┌─ Recorded information

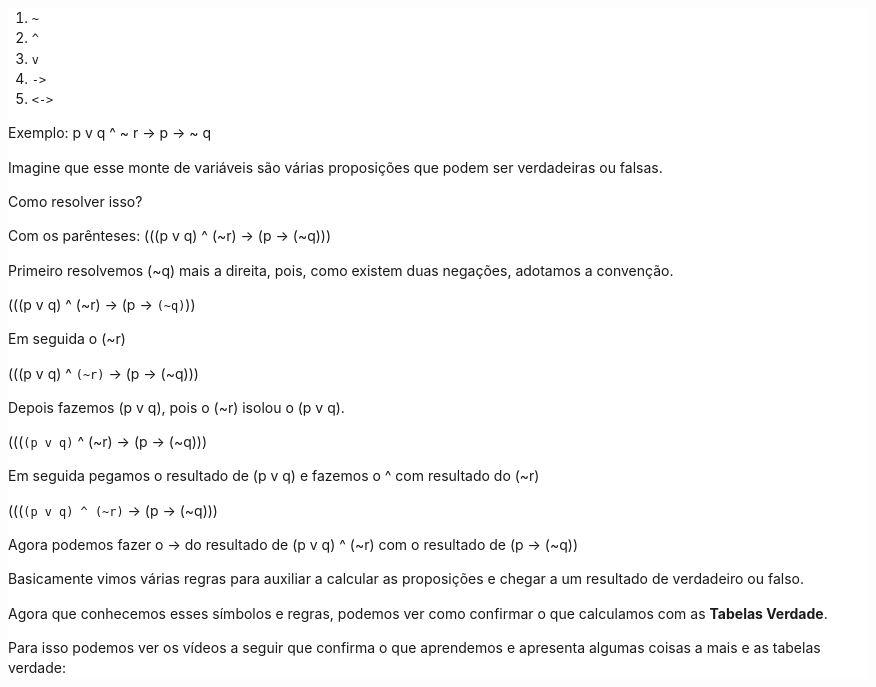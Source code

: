 1. `~`
2. `^`
3. `v`
4. `->`
5. `<->`

Exemplo: p v q ^ ~ r -> p -> ~ q

Imagine que esse monte de variáveis são várias proposições que podem ser verdadeiras ou falsas.

Como resolver isso?

Com os parênteses: (((p v q) ^ (~r) -> (p -> (~q)))

Primeiro resolvemos (~q) mais a direita, pois, como existem duas negações, adotamos a convenção. 

(((p v q) ^ (~r) -> (p -> `(~q)`))

Em seguida o (~r)

(((p v q) ^ `(~r)` -> (p -> (~q)))

Depois fazemos (p v q), pois o (~r) isolou o (p v q). 

(((`(p v q)` ^ (~r) -> (p -> (~q)))

Em seguida pegamos o resultado de (p v q) e fazemos o ^ com resultado do (~r) 

(((`(p v q) ^ (~r)` -> (p -> (~q)))

Agora podemos fazer o -> do resultado de (p v q) ^ (~r) com o resultado de (p -> (~q))

Basicamente vimos várias regras para auxiliar a calcular as proposições e chegar a um resultado de verdadeiro ou falso.

Agora que conhecemos esses símbolos e regras, podemos ver como confirmar o que calculamos com as **Tabelas Verdade**.

Para isso podemos ver os vídeos a seguir que confirma o que aprendemos e apresenta algumas coisas a mais e as tabelas verdade:

<iframe src="https://www.youtube.com/embed/GlVa3RA9tKI"  width="100%" height="473px" frameborder="0" scrolling="no" allowfullscreen></iframe>

<iframe src="https://www.youtube.com/embed/DwfCk1lguTQ"  width="100%" height="473px" frameborder="0" scrolling="no" allowfullscreen></iframe>

<iframe src="https://www.youtube.com/embed/rjr-RqFM3uc"  width="100%" height="473px" frameborder="0" scrolling="no" allowfullscreen></iframe>

<iframe src="https://www.youtube.com/embed/6E9P-eVOVFA"  width="100%" height="473px" frameborder="0" scrolling="no" allowfullscreen></iframe>

<iframe src="https://www.youtube.com/embed/DmE9OLOZzwE"  width="100%" height="473px" frameborder="0" scrolling="no" allowfullscreen></iframe>

<iframe src="https://www.youtube.com/embed/LoJCfDWziX4"  width="100%" height="473px" frameborder="0" scrolling="no" allowfullscreen></iframe>

<iframe src="https://www.youtube.com/embed/oVOdh0-JSYs"  width="100%" height="473px" frameborder="0" scrolling="no" allowfullscreen></iframe>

└─

→ **Problem**
Look through the records above and please copy every line in which the string "podemos" occurs.

→ **Written reply**
Agora podemos fazer o -> do resultado de (p v q) ^ (~r) com o resultado de (p -> (~q))
Agora que conhecemos esses símbolos e regras, podemos ver como confirmar o que calculamos com as **Tabelas Verdade**.
Para isso podemos ver os vídeos a seguir que confirma o que aprendemos e apresenta algumas coisas a mais e as tabelas verdade:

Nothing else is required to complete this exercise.